Technology giant Apple has announced it will use its cash to start paying a dividend to shareholders and to buy back some of its shares.
Apple said it would pay a quarterly dividend of $2.65 per share from July.
The company will buy back up to $10 billion of its own shares starting in the company’s next financial year, which begins on 30 September 2012.
At the end of 2011, Apple revealed it had $97.6 billion in cash. It expects to use $45 billion over the next three years.
It is the first time Apple has declared a dividend since 1995.
“We have used some of our cash to make great investments in our business through increased research and development, acquisitions, new retail store openings, strategic prepayments and capital expenditures in our supply chain, and building out our infrastructure,” Apple CEO Tim Cook said in a statement.
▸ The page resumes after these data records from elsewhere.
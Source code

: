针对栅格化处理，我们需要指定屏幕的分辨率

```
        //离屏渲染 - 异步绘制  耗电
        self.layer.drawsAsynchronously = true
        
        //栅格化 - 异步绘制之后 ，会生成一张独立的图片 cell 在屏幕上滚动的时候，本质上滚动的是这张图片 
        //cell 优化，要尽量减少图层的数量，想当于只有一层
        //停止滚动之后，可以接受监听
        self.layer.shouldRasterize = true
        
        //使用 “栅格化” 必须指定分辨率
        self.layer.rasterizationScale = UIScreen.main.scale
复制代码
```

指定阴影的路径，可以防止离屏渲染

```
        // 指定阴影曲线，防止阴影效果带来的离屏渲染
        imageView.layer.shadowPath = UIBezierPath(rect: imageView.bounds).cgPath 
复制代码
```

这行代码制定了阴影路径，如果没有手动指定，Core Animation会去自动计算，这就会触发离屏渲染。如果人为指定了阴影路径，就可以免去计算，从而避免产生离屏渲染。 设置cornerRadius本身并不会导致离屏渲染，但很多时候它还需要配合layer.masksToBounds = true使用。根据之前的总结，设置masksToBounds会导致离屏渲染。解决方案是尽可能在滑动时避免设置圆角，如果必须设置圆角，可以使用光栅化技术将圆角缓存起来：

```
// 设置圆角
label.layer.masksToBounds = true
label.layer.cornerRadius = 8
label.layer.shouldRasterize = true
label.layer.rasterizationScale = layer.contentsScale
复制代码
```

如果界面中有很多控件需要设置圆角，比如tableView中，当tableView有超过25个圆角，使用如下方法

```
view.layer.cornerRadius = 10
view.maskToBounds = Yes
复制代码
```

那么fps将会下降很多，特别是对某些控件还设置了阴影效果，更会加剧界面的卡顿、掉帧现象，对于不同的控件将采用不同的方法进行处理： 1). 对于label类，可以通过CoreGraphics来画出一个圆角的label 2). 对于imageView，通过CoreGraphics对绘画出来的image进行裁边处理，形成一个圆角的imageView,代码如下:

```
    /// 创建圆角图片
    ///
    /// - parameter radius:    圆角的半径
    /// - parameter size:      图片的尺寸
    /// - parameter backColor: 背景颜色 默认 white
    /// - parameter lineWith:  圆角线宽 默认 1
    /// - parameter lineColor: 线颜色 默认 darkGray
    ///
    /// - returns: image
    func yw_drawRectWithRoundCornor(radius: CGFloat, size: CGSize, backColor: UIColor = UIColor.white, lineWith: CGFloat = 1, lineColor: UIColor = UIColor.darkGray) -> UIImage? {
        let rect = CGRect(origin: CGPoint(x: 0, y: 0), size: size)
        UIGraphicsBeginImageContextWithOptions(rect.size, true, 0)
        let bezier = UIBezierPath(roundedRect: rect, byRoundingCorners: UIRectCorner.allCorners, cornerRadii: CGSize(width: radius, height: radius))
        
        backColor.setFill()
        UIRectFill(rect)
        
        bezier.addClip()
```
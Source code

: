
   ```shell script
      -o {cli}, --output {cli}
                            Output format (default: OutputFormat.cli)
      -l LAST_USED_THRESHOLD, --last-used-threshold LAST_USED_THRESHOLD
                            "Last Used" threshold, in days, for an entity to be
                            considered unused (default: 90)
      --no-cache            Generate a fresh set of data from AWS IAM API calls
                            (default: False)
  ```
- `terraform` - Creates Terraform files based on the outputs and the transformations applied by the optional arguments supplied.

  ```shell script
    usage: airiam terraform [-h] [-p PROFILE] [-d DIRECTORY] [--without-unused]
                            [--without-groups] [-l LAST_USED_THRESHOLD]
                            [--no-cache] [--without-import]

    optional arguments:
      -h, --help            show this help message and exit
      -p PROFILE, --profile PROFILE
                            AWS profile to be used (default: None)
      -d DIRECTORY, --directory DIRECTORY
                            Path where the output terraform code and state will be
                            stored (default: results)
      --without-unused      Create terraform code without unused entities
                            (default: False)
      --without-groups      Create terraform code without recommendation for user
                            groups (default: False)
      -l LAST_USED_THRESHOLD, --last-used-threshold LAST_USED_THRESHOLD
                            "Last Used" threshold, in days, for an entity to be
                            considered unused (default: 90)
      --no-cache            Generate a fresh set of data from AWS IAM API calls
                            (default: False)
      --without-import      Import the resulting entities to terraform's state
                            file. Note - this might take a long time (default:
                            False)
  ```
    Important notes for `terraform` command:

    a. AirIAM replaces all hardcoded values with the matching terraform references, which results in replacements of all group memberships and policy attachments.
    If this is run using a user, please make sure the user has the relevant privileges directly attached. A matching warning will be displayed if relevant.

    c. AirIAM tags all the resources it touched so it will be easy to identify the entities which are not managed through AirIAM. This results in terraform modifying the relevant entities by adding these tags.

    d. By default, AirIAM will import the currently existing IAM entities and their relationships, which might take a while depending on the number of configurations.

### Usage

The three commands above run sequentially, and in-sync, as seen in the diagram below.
“You’ll see more of all of these in the future.
“Even with these investments, we can maintain a war chest for strategic opportunities and have plenty of cash to run our business. So we are going to initiate a dividend and share repurchase programme.”
Apple shares have surged to about $600 in recent days, making it the world’s most valuable company, with a stock market value of more than $500bn. Ten years ago, the shares were trading at about $10.
Booming sales of iPhones and iPads have helped the firm build up its huge cash pile.
“This is consistent with what we, and I think most, expected them to do, which is to address shareholder concerns around the huge cash stockpile while retaining enough of a reserve to keep a wide range of strategic options on the table,” said John Jackson from CCS Insight.
“This, plus the buyback, should continue to bolster the soaring share price.”